Freep investigation ends controversial Action Before Auction program

click to enlarge A row of dilapidated houses at Crane and Charlevoix on Detroit’s east side. Eleven houses on this block have been foreclosed since 2002. - Steve Neavling
Steve Neavling
A row of dilapidated houses at Crane and Charlevoix on Detroit’s east side. Eleven houses on this block have been foreclosed since 2002.

Wayne County is ending its controversial Action Before Auction program after the Detroit Free Press exposed favoritism and other problems related to the sale of tax-foreclosed properties.

"The County and Land Bank are not continuing the Action Before Auction pilot this year," Jim Martinez, a spokesman for the county, told the paper. "We are evaluating the impact of the pilot program over the past two years. That evaluation will inform any decision on how to proceed in coming years with that program, but we are looking at ways to improve or change the auction."

Wayne County branded the program as a novel way to stop speculation and blight, but it was anything but.

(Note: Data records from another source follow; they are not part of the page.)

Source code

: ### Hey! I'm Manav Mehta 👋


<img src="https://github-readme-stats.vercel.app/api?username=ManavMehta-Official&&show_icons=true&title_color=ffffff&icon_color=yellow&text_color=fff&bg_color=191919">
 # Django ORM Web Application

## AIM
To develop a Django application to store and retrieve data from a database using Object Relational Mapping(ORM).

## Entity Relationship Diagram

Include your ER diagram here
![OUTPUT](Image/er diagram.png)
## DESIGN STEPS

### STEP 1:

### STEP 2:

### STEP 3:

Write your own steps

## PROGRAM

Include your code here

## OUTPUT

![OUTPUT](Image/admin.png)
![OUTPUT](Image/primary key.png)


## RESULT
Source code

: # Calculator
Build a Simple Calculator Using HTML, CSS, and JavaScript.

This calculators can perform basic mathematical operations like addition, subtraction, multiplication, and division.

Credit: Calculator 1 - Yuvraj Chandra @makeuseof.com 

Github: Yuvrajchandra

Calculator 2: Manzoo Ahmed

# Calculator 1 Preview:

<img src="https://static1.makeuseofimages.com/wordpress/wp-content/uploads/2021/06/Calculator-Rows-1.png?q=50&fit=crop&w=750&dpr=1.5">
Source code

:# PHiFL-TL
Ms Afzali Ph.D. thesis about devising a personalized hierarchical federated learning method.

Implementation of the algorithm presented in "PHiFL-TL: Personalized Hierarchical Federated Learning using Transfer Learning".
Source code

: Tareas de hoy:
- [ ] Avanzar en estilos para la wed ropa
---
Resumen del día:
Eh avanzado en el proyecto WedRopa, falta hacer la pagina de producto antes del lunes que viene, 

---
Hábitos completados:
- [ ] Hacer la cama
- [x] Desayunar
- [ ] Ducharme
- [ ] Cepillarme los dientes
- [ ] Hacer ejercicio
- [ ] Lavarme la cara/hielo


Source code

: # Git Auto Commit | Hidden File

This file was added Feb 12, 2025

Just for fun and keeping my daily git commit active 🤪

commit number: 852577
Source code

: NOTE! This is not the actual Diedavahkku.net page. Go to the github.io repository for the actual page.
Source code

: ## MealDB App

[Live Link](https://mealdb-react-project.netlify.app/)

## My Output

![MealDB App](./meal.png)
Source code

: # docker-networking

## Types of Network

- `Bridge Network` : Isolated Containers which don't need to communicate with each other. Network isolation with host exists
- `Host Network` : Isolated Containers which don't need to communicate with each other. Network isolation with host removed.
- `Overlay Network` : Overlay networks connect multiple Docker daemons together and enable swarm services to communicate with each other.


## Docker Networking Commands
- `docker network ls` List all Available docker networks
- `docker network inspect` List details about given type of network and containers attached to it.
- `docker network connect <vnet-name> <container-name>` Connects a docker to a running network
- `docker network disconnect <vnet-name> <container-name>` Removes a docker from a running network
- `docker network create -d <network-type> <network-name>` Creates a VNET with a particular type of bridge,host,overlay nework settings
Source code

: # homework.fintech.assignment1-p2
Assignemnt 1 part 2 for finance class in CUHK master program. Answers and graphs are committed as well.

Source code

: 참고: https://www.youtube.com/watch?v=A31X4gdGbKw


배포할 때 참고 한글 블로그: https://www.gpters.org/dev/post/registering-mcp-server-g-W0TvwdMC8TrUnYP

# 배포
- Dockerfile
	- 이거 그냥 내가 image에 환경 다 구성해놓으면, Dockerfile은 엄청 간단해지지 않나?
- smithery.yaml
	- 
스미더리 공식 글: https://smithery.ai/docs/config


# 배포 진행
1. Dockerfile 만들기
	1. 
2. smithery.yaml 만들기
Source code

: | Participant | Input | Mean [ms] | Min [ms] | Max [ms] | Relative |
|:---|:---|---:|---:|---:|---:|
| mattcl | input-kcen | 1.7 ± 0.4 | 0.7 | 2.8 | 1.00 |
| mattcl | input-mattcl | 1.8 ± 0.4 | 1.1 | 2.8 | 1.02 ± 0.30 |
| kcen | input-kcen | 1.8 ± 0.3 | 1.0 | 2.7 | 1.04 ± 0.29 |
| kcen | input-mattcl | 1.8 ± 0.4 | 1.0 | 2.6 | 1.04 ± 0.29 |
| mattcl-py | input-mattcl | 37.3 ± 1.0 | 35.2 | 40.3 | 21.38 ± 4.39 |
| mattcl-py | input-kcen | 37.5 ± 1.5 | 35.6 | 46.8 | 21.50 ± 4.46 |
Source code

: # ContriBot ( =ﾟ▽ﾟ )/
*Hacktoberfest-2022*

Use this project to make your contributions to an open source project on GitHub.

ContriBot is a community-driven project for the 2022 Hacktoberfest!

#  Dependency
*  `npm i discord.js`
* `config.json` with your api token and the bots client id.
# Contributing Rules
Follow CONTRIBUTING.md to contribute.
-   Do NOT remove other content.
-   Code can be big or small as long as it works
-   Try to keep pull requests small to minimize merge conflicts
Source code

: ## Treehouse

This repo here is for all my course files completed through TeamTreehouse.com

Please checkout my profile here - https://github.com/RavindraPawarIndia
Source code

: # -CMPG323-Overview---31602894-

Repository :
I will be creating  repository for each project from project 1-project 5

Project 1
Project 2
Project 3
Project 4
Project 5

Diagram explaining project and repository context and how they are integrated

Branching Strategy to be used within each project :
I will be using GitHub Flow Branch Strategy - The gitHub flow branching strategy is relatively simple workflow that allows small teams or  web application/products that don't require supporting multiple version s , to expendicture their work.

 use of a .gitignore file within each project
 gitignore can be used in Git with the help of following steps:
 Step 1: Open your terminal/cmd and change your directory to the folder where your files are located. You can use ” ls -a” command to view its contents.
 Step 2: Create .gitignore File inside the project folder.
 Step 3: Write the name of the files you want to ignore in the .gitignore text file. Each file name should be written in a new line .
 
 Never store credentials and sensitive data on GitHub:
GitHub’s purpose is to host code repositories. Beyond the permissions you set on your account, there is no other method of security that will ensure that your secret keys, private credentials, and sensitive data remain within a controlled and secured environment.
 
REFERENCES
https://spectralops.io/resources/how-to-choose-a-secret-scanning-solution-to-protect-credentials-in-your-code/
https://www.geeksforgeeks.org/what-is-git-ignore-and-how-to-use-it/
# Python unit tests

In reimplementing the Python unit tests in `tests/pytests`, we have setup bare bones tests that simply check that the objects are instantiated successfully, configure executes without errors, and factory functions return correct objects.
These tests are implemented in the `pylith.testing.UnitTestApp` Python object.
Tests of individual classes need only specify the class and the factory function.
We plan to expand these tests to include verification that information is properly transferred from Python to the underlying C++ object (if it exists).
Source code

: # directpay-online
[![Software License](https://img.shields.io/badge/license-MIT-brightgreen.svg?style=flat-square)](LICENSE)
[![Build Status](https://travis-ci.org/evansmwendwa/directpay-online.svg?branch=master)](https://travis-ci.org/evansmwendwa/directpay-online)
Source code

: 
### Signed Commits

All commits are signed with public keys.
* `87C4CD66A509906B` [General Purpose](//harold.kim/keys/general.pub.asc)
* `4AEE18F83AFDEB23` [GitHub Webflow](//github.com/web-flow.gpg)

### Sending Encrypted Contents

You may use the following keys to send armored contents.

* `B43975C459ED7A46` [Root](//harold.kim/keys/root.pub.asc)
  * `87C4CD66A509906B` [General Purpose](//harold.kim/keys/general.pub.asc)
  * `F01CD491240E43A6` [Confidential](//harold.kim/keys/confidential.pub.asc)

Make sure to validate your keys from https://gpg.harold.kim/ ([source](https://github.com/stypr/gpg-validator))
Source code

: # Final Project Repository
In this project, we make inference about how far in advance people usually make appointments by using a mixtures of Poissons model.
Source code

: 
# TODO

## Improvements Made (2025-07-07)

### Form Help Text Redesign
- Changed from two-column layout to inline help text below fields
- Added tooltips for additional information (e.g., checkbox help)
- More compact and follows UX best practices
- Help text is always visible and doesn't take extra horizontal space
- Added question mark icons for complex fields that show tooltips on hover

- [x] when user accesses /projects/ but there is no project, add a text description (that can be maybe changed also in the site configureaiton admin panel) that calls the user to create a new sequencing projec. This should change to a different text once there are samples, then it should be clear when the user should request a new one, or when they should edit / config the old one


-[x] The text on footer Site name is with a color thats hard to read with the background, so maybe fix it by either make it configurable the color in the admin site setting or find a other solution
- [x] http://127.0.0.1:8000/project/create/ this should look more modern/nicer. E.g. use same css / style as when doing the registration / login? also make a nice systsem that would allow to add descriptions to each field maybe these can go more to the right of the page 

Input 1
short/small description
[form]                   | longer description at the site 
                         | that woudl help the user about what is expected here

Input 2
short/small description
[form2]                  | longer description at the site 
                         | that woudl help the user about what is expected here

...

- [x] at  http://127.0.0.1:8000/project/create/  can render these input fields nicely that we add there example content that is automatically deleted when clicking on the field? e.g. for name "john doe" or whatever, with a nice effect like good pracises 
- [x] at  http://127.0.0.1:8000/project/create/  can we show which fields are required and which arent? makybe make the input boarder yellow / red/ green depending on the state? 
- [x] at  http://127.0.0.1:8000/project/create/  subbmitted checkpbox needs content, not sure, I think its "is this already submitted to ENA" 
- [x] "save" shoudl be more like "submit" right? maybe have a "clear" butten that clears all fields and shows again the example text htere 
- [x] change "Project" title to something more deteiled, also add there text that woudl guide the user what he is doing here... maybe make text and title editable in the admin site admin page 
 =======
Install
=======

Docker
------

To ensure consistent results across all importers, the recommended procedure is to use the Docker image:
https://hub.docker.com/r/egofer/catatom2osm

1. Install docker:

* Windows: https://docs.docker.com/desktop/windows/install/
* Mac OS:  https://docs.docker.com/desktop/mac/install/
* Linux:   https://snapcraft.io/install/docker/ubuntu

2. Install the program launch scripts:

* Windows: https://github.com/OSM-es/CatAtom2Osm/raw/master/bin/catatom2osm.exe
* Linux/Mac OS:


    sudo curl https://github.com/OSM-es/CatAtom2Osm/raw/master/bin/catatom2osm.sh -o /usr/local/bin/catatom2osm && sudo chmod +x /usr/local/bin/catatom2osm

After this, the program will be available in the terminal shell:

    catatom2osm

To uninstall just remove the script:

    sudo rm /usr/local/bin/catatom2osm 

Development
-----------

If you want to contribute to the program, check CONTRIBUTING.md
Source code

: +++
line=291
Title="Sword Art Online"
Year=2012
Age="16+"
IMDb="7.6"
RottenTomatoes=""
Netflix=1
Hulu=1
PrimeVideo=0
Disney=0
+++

Every year, the county holds auctions for foreclosed houses. For years, many of the buyers sat on the properties and failed to pay property tax. It created a cycle of blight that drove down property values and attracted arsonists.

To end this cycle, the county in 2017 launched the Action Before Auction program, which enabled officials to sell foreclosed homes to handpicked developers without bids. But the Free Press found the program enriched developers, who bought the properties for pennies on the dollar and still neglected many of the homes, many of which had been occupied.

Beginning this year, favored developers will now have to bid on the foreclosed properties like everyone else.